* _WORK REQUEST_:
Answer with nothing but the number of lines in the listing below that contain "real".

* _EXERCISE INPUT_:
• • • • • • •

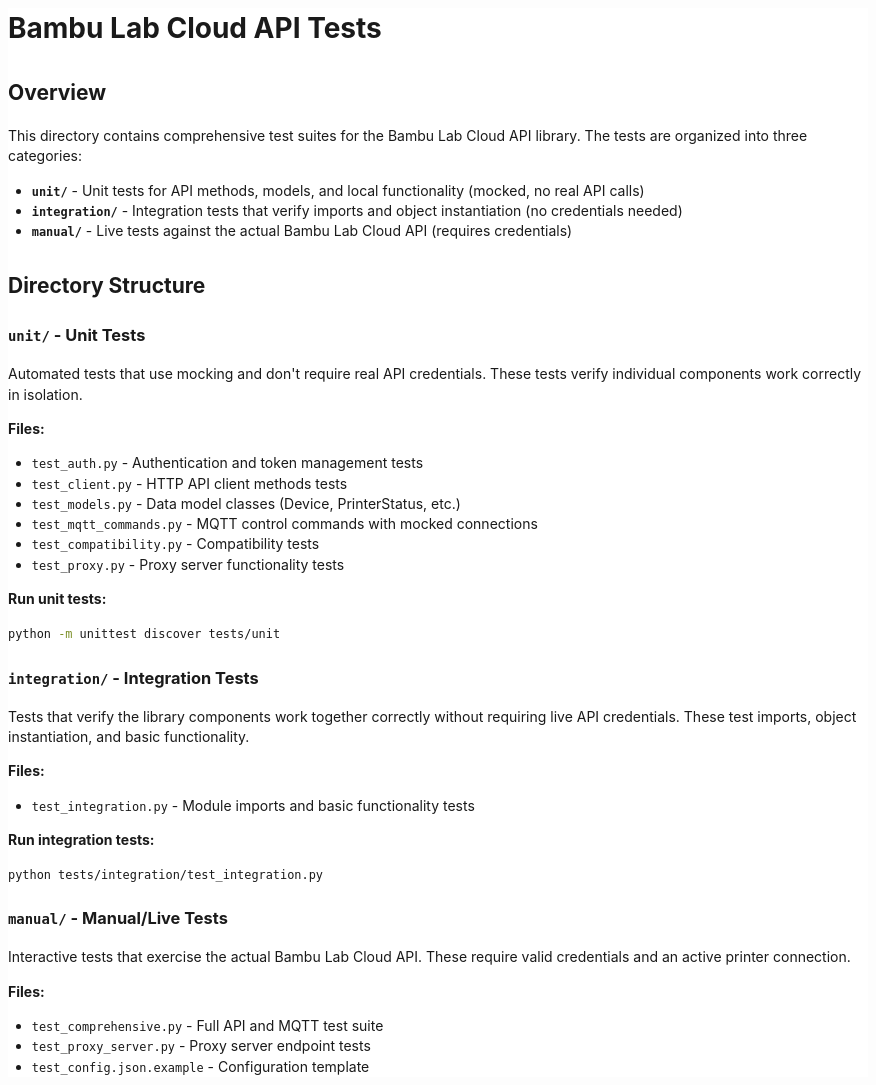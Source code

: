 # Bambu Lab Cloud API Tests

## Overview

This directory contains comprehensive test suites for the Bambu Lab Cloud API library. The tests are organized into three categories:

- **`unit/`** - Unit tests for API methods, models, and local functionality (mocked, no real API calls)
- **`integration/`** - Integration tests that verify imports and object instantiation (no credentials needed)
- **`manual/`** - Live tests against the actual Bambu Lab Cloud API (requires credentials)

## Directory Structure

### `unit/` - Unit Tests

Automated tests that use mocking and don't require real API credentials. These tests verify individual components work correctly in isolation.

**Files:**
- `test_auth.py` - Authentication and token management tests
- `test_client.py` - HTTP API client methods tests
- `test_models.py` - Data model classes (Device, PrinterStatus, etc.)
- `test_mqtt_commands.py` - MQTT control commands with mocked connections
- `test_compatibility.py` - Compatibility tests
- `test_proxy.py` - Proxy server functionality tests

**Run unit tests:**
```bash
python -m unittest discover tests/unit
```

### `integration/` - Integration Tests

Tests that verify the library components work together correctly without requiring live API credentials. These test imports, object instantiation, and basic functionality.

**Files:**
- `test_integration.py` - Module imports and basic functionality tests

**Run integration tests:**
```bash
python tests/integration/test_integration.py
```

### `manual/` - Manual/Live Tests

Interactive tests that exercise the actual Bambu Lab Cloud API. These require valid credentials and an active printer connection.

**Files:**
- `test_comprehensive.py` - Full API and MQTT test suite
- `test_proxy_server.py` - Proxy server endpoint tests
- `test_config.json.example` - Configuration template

• • • • • • •

* _SOLUTION TO THE EXERCISE_:
2